According to a Mission Local article that cites unnamed neighbors, the same gambling operation that ran out of the former site of The Fizzary soda shop at 2949 Mission St. is back and using the Lilac Street-facing portion of the building for all-night parties. From the article:
Parked cars clog the narrow Lilac Alley that runs behind the building, their occupants entering and leaving the den to gamble, play pool, drink, and solicit prostitutes. The parties generally begin after midnight on Friday, Saturday, and Sunday. The activity keeps some neighbors up until dawn.
“There’s been fights in the back alley, people urinating, vomiting,” said one neighbor. “There’s no parking in the back alley. All these people park back there, honking all night long and it’s hard to sleep.”
Vacant for months with a “for lease” sign out front, 2949 Mission St. was the subject of complaints throughout fall 2015 after former Fizzary owner Taylor Peck said he unwittingly subleased to a couple who claimed to want space to run their vitamin business. There was a shooting at the former Fizzary, multiple police raids at the Mission Street property, and the situation got so tense that Peck ultimately vandalized the front of the building in hopes of forcing authorities to do something about the problems inside. Peck was evicted and the subtenants forced out in January.
Mission Local’s recent article also quoted a neighbor who believed the operation had relocated to Capp Street before returning to its old location.
Back in May, several Mission neighbors told me a gambling operation did in fact appear to be going on in a warehouse near 23rd and Capp streets. One woman told me that two months prior, she saw what looked like gambling machines being hauled into the warehouse and that a neighbor told her it was the same people associated with the problems at The Fizzary.
The woman, who didn’t want to give her name, said that noise had not been an issue, but that people often stood outside the warehouse door late at night calling on their cellphones to be let in.
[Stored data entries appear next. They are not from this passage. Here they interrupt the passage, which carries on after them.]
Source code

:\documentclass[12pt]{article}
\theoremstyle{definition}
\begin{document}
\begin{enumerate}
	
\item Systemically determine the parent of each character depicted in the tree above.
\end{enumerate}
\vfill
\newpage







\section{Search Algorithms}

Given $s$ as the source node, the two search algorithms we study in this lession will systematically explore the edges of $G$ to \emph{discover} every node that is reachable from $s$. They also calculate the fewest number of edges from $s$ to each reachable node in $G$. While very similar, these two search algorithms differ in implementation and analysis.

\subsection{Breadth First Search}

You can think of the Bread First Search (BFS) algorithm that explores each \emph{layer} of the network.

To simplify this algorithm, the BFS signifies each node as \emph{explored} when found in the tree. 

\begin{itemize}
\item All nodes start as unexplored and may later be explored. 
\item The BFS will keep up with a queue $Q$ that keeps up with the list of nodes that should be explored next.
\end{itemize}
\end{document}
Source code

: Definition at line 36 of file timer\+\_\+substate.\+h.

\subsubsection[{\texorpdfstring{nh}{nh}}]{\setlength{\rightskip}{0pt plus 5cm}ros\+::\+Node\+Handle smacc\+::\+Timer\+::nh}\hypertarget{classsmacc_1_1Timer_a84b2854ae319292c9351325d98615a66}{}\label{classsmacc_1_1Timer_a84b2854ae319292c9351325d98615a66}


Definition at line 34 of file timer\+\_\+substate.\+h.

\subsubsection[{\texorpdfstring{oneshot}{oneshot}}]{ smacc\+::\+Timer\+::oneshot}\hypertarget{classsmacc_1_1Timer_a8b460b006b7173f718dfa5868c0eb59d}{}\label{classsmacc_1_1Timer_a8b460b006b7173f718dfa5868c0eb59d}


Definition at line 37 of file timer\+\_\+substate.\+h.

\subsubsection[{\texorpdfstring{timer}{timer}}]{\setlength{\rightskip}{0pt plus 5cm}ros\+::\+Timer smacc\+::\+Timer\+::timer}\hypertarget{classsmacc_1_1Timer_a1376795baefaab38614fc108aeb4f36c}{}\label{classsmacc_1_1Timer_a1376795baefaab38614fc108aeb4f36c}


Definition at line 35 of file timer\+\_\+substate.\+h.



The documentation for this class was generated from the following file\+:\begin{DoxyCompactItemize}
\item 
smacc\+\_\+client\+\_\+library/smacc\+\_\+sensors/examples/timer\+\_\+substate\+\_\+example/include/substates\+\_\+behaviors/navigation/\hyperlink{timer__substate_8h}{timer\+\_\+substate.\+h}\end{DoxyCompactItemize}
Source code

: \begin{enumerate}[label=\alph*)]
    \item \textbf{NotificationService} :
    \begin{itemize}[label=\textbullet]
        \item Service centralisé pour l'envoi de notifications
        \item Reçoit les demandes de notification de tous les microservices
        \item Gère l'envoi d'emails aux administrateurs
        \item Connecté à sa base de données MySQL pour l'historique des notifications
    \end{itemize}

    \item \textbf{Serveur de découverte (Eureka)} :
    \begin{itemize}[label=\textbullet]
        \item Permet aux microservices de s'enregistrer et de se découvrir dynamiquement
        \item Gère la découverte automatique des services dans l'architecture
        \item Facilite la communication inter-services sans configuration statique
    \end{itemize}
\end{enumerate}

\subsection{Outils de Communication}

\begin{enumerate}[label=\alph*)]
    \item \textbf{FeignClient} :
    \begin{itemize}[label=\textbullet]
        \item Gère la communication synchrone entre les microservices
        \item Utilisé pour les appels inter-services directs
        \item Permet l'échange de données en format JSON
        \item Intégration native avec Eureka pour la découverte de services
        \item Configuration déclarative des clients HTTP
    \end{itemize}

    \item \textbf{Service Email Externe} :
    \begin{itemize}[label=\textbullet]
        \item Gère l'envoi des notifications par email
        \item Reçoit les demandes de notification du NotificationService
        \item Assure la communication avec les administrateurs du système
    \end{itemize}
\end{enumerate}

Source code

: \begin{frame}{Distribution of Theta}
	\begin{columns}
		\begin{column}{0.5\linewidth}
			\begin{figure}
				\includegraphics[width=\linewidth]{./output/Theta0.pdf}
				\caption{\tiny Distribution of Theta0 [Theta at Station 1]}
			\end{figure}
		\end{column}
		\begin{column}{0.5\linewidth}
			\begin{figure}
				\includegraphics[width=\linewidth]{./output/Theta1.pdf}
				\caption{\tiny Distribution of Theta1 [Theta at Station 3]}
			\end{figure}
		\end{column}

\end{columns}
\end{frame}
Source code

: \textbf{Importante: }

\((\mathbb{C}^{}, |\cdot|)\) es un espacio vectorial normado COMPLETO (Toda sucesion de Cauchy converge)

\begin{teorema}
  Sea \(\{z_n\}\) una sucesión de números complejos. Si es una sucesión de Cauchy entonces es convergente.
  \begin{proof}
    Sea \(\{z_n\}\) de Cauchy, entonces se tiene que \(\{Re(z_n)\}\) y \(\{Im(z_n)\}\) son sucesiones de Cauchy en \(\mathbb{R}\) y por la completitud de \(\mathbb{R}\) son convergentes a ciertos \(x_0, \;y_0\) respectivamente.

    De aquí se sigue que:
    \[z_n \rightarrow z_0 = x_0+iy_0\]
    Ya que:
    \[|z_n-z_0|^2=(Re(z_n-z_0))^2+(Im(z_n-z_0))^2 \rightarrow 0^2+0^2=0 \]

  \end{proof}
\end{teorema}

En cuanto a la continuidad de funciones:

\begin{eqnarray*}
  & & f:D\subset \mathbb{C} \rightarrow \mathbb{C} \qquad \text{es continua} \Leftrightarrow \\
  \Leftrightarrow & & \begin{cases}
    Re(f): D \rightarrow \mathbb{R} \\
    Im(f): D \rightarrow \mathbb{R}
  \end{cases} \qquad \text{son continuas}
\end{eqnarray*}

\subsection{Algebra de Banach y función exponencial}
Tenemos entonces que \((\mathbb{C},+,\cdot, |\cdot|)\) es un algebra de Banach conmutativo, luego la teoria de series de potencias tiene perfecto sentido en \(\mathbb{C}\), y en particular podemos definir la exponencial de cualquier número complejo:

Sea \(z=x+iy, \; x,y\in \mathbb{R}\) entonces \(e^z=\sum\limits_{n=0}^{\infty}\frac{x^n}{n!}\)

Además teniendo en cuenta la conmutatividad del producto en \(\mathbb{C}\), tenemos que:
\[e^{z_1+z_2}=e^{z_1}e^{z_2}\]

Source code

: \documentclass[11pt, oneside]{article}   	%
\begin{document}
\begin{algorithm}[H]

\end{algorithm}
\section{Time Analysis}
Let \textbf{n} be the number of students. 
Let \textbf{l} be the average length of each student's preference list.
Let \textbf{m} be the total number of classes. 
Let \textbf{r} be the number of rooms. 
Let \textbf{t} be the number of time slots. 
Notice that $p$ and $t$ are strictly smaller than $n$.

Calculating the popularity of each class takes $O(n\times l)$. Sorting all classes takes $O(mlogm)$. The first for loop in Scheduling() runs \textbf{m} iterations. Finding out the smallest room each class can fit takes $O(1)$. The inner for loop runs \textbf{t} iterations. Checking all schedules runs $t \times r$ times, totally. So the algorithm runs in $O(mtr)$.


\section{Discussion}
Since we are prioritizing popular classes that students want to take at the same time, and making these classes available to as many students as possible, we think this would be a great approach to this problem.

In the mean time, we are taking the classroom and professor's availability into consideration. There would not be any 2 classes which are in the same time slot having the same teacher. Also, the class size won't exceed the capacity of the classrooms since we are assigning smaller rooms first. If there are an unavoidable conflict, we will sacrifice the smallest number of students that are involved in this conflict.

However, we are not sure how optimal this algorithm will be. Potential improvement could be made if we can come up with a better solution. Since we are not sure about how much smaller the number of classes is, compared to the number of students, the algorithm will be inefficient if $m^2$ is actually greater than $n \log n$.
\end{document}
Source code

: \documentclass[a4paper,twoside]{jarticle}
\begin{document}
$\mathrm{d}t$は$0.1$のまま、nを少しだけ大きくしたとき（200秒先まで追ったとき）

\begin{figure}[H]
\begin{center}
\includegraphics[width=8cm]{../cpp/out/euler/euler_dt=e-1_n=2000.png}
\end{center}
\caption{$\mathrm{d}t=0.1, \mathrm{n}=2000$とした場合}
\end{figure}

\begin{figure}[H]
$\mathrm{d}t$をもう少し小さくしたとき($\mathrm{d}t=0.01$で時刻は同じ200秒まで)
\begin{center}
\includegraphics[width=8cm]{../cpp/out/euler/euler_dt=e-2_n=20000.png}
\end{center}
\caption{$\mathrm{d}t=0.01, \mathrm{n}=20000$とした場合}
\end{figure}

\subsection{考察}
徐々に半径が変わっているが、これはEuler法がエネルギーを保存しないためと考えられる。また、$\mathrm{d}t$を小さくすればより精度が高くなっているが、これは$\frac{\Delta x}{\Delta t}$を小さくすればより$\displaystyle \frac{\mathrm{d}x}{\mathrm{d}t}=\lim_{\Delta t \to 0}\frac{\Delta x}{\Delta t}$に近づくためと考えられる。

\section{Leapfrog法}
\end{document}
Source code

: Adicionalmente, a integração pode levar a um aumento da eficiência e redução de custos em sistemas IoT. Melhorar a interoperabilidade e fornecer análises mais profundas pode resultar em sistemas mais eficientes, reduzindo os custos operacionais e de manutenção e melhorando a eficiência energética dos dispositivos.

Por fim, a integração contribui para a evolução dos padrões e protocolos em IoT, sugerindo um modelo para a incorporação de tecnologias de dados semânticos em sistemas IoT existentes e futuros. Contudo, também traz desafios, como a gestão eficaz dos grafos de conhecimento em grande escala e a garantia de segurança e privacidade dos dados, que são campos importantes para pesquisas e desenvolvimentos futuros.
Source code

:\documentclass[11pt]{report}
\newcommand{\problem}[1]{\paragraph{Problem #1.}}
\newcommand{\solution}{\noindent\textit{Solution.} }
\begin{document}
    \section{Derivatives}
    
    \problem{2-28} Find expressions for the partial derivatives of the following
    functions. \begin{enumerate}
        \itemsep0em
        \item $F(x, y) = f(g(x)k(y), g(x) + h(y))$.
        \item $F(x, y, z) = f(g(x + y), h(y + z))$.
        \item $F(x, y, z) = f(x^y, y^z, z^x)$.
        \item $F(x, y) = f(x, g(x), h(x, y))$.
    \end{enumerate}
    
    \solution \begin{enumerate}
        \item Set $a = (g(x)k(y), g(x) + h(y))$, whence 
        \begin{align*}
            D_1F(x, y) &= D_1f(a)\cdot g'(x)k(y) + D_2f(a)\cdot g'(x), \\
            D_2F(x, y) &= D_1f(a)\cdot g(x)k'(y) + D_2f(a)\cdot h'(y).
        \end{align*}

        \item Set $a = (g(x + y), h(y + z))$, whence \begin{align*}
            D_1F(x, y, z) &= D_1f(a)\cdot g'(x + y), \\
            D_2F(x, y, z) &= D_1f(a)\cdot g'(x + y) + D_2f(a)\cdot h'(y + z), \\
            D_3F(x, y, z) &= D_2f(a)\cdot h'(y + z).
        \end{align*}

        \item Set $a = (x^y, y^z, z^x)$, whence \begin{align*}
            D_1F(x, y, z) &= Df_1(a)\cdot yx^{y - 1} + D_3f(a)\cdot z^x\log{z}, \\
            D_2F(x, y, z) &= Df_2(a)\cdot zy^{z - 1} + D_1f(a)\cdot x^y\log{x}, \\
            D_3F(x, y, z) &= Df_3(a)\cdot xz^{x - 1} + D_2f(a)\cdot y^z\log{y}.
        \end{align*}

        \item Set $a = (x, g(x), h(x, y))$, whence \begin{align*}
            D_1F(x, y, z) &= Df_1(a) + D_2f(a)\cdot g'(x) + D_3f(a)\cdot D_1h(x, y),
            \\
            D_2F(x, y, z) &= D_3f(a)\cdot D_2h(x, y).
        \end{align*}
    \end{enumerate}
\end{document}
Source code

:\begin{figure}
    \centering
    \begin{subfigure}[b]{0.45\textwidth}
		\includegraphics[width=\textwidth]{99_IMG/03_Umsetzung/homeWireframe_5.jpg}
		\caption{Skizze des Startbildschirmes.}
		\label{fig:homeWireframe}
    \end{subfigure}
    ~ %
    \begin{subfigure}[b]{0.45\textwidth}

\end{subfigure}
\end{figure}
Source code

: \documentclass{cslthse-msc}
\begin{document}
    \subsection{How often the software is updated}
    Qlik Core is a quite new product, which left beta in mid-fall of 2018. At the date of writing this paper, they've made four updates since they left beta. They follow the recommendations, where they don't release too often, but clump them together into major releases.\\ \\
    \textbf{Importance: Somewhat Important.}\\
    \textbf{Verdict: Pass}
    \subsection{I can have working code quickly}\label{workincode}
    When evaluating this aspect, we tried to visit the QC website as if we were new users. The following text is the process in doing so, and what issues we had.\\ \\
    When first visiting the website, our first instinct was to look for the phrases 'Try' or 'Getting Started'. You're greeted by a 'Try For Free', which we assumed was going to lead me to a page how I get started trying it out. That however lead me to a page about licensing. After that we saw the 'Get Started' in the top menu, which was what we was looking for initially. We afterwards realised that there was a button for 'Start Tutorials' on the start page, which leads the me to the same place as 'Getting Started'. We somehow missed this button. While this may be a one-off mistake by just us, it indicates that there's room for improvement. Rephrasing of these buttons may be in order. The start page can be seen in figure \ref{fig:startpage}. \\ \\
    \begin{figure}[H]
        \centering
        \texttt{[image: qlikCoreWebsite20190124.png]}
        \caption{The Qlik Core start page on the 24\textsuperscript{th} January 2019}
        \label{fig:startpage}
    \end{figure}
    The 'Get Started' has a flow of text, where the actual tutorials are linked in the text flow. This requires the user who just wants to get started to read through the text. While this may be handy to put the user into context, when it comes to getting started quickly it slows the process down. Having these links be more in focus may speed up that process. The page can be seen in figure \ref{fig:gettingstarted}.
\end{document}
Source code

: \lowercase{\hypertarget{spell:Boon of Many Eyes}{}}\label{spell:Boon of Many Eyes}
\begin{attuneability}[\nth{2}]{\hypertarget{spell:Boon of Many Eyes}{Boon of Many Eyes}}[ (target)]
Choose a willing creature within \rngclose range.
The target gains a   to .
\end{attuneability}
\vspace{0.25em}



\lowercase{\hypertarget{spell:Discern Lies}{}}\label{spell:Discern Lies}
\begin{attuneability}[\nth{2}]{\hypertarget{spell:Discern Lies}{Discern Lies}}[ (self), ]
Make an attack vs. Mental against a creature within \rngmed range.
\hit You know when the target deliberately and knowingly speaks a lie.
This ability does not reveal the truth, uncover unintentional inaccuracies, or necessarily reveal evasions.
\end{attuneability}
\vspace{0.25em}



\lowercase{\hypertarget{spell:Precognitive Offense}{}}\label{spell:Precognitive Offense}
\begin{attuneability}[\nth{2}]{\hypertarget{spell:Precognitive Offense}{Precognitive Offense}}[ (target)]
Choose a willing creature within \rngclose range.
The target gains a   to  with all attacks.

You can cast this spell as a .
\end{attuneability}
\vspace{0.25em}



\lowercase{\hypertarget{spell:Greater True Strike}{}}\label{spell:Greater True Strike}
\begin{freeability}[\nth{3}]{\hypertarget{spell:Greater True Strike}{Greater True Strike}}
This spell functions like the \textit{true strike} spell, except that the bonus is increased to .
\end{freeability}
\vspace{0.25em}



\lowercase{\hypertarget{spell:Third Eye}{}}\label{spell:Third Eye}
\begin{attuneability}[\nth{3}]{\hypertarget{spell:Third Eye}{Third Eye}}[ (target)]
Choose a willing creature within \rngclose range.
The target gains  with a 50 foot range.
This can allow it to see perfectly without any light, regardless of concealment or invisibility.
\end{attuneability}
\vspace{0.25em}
Two security cameras had recently been installed near the warehouse’s entrance.
I attempted to talk to a woman waiting outside the building one afternoon but she ignored me, and ultimately turned her back on me. I left my phone number with a woman who eventually opened the door to let her in, but received no response.
I’ve spoken to the woman since and she told me that whoever was using the warehouse appeared to have left.
Now in Los Angeles, Peck expressed amazement that the problems have returned.
“My thoughts go out to the neighbors… Great folks that shouldn’t need to tolerate this,” he wrote in an email. “A lesson in neighbor unity and rallying for a common cause…we tried and felt fairly isolated in our pursuits.”